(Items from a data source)
== Segment start ==
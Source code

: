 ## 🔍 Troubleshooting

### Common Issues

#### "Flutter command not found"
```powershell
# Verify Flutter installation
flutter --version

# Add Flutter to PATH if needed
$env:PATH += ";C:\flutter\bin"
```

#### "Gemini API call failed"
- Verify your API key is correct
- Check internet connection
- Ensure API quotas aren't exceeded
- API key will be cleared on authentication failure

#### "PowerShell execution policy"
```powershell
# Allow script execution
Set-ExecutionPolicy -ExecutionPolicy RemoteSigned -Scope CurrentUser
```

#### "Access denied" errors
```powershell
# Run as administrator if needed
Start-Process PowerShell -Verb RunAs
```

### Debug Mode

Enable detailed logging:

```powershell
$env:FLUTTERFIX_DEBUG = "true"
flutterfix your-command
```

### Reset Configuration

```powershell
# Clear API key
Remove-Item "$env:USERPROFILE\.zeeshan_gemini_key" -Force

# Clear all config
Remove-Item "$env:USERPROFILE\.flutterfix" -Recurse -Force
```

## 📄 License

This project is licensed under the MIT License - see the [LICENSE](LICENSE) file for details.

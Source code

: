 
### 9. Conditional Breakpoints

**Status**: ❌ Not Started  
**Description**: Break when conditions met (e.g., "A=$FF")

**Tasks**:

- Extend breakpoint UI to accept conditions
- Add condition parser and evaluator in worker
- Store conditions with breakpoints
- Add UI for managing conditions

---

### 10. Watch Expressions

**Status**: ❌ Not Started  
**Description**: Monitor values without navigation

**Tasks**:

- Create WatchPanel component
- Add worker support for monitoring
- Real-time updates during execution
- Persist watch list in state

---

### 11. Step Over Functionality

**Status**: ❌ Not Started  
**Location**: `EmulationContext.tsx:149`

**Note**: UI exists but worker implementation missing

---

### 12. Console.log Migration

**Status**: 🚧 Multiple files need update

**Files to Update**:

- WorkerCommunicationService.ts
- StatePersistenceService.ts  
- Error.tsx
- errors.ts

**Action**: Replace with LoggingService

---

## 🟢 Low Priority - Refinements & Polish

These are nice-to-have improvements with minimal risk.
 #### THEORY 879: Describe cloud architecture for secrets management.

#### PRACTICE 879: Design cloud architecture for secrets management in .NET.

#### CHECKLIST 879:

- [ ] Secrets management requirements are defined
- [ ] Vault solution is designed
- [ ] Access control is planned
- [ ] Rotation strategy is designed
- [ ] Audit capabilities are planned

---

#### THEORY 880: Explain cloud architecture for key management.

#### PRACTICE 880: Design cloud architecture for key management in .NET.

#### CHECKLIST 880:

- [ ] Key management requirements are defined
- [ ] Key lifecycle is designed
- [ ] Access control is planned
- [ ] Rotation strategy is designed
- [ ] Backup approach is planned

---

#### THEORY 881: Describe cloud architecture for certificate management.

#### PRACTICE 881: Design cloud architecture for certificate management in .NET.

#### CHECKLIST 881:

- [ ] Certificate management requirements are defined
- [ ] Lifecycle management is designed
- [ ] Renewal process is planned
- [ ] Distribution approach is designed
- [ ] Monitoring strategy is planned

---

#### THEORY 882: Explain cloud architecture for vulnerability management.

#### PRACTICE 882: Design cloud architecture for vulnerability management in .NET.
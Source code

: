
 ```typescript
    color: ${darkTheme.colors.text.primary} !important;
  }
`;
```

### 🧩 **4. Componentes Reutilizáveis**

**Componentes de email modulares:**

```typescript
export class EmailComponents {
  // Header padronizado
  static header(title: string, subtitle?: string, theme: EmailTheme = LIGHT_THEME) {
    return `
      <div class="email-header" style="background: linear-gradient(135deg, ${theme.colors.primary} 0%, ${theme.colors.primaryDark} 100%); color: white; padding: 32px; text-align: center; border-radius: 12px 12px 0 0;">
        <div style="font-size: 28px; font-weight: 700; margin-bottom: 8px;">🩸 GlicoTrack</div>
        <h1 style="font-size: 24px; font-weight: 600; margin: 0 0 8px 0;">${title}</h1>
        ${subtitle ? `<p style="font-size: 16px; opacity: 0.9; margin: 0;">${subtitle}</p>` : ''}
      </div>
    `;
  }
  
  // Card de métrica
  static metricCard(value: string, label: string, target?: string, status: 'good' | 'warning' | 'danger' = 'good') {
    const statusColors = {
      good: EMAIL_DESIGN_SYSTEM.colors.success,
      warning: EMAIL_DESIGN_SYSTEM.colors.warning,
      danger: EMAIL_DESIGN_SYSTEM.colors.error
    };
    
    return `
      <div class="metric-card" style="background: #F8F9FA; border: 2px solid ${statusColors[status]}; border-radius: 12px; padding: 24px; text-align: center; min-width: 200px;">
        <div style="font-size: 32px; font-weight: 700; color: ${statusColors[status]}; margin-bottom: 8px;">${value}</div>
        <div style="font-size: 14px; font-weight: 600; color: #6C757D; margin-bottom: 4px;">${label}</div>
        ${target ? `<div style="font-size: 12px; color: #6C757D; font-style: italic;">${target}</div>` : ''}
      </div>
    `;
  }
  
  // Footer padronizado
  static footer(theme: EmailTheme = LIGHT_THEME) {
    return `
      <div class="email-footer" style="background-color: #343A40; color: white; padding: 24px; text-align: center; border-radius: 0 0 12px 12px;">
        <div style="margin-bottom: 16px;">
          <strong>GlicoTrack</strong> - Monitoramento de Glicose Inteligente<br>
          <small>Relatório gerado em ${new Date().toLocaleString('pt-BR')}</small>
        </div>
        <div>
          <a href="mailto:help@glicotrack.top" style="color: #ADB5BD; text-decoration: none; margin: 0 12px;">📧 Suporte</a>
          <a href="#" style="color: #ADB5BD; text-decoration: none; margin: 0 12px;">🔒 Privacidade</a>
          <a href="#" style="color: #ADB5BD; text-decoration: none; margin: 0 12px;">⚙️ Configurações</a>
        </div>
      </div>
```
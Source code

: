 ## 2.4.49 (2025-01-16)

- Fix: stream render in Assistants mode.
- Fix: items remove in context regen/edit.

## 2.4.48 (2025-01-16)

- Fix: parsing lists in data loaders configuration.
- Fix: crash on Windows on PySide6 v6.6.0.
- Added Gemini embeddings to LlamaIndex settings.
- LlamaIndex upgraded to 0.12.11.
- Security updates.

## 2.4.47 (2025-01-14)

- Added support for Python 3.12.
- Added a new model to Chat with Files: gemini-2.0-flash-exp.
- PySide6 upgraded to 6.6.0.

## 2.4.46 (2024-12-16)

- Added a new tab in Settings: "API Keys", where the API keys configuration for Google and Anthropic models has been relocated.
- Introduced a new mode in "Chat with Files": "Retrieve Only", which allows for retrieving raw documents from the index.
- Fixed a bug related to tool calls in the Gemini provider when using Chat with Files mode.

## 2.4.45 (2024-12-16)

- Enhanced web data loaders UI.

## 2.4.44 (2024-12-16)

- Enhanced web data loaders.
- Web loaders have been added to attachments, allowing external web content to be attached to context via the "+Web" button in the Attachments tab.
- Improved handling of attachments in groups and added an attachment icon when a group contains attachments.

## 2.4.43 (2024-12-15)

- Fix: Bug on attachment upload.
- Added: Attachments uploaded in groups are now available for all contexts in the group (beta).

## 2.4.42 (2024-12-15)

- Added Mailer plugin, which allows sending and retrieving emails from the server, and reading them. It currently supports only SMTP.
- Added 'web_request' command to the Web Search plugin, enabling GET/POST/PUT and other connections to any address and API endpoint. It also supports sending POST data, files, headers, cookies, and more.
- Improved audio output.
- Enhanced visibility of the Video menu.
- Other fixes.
== Segment end ==
Report, using only a number, how many lines above hold the word "when".

3